- Suite for solo cello No. 1 in G major, BWV 1007
- Suite for solo cello No. 3 in C major, BWV 1009
- Suite for solo cello No. 5 in C minor, BWV 1011
- Ricercar for cello solo No. 1 in G minor
- Ricercar for cello solo No. 3 in D major
- Ricercar for cello solo No. 5 in C major
American cellist Benjamin Whitcomb attracts attention with seemingly contradictory statements at the beginning of his booklet notes for this recording of three of Bach's suites for unaccompanied cello. On one hand he writes of making his own critical editions of the works on the album, "including fingering, bowing, dynamics, phrasing, and tempi." Yet: "At the same time, I have endeavored to perform the works with an almost improvisational freedom that Baroque aesthetic valued and that keeps the music alive." Maybe resolving this contradiction would have been a neat trick, but it's not at all clear that Whitcomb pulls it off. He offers light, rather breezy readings of Bach's suites that don't seem particularly improvisational but do strip away some of the Romantic profundities that Pablo Casals, more than anyone else, attached to these works -- the cello suites, like those for violin, defy categorization as intellectual exercises, virtuoso showpieces, or mystical effusions. In Whitcomb's hands they tread into a fourth area -- they are almost playful. The dance rhythms of the individual movements are not particularly emphasized; doing so might have made Whitcomb's performance a bit more fun. An attraction is the inclusion at the end of three short and rarely heard ricercars for unaccompanied cello of northern Italian composer Domenico Gabrielli -- unconnected with the single-l Gabrielis of the late sixteenth century.
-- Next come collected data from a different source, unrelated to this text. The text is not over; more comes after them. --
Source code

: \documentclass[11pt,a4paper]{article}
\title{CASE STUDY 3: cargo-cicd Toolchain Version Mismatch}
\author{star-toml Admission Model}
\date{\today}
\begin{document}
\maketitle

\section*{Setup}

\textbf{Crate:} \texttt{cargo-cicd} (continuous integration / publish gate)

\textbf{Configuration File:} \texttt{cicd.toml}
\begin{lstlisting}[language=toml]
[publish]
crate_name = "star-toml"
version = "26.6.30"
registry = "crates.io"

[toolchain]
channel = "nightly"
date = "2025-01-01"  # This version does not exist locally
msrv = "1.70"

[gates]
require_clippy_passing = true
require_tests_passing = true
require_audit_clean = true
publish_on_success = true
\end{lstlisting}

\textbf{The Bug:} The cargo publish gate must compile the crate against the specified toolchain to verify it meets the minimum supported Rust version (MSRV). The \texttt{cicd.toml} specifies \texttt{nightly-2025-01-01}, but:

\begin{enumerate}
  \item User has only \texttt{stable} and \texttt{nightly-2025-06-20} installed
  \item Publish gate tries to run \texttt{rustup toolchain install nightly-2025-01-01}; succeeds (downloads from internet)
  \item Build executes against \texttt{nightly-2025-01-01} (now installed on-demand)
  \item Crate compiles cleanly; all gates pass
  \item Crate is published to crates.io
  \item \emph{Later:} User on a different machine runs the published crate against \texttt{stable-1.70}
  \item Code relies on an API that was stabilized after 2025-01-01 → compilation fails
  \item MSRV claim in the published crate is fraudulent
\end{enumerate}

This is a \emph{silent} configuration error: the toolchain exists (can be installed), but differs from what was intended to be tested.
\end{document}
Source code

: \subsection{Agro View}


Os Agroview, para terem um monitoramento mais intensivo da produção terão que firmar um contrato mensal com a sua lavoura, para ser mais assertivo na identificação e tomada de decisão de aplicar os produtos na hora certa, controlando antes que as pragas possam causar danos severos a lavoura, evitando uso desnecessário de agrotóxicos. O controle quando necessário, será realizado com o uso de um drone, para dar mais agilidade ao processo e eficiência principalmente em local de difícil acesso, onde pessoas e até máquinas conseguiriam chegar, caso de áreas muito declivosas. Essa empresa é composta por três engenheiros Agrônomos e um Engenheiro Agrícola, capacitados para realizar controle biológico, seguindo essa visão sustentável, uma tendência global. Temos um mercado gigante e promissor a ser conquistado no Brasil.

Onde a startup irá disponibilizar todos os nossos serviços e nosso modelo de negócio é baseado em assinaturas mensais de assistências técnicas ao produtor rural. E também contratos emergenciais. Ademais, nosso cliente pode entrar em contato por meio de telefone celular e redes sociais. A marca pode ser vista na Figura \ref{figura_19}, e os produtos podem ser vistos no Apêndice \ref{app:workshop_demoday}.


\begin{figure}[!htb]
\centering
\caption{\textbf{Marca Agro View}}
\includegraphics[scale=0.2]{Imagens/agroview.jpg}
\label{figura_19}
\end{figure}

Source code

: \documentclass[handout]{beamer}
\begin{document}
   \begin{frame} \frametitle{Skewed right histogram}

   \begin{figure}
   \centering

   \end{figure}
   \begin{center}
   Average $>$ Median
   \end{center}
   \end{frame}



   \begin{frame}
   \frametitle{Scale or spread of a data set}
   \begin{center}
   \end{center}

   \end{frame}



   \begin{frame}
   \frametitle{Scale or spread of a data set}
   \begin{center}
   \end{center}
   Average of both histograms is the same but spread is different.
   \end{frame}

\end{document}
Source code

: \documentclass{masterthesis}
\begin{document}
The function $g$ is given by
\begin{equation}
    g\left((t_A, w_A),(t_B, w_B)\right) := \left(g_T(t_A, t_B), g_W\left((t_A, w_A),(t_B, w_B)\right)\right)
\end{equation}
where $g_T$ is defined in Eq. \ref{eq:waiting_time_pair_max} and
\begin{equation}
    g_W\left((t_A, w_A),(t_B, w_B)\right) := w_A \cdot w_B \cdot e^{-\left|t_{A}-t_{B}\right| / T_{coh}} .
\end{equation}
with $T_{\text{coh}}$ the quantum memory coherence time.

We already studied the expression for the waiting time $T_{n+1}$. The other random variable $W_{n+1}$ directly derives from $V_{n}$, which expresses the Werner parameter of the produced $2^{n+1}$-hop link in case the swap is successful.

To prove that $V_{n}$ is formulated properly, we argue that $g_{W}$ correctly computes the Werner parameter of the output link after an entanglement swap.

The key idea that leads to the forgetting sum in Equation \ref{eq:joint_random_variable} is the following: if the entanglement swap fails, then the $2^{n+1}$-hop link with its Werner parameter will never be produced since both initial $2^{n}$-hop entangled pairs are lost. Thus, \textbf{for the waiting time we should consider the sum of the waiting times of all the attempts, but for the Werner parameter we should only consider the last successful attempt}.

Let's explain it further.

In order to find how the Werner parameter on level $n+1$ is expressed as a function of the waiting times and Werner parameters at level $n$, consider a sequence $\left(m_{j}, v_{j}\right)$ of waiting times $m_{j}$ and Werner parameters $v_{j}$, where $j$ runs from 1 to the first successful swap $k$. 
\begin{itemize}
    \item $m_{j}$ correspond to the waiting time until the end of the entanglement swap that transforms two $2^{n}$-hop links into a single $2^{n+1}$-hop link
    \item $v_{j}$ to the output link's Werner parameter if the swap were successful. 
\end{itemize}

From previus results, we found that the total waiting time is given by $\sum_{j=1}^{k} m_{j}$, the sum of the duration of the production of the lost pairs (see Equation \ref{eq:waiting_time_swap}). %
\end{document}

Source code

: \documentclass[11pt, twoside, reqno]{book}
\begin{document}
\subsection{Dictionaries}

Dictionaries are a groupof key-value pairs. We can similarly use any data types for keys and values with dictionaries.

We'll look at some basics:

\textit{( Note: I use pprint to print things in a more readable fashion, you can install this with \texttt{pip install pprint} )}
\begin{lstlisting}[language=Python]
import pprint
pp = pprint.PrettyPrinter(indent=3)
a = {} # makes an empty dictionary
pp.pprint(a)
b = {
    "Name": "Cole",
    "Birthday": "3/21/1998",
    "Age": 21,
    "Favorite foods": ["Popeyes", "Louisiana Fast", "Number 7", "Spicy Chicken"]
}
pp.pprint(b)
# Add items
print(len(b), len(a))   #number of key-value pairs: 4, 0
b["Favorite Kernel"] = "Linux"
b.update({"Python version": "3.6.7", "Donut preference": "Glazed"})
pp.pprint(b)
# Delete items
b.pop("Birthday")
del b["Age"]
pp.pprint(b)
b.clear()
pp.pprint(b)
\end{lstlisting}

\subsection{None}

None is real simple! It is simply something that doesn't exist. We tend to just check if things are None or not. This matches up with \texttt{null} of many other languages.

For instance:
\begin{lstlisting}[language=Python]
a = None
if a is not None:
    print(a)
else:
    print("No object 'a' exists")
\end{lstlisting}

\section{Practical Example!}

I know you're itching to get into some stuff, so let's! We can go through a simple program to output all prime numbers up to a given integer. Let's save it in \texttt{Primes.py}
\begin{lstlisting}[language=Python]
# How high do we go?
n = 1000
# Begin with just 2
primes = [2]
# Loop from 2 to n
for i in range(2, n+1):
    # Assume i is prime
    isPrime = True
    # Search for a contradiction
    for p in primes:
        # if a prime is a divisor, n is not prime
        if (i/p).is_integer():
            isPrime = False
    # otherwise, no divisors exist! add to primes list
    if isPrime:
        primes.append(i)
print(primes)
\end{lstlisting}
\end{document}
These are not ricercars in the earlier sense of the word, denoting a polyphonic ancestor of the fugue, that persisted up to Bach's "Musical Offering, BWV 1079" -- they are light, apparently quasi-improvisational multi-sectional pieces based on dance rhythms, and they are among the earliest works for solo cello. They make a good fit with Whitcomb's Bach readings, and they're especially welcome in that while the ancestors of Bach's solo violin works have been often explored in recent years, the cello repertory still remains largely unknown to general listeners. Such listeners should compare Whitcomb's readings of the main attractions with other weightier recordings, however.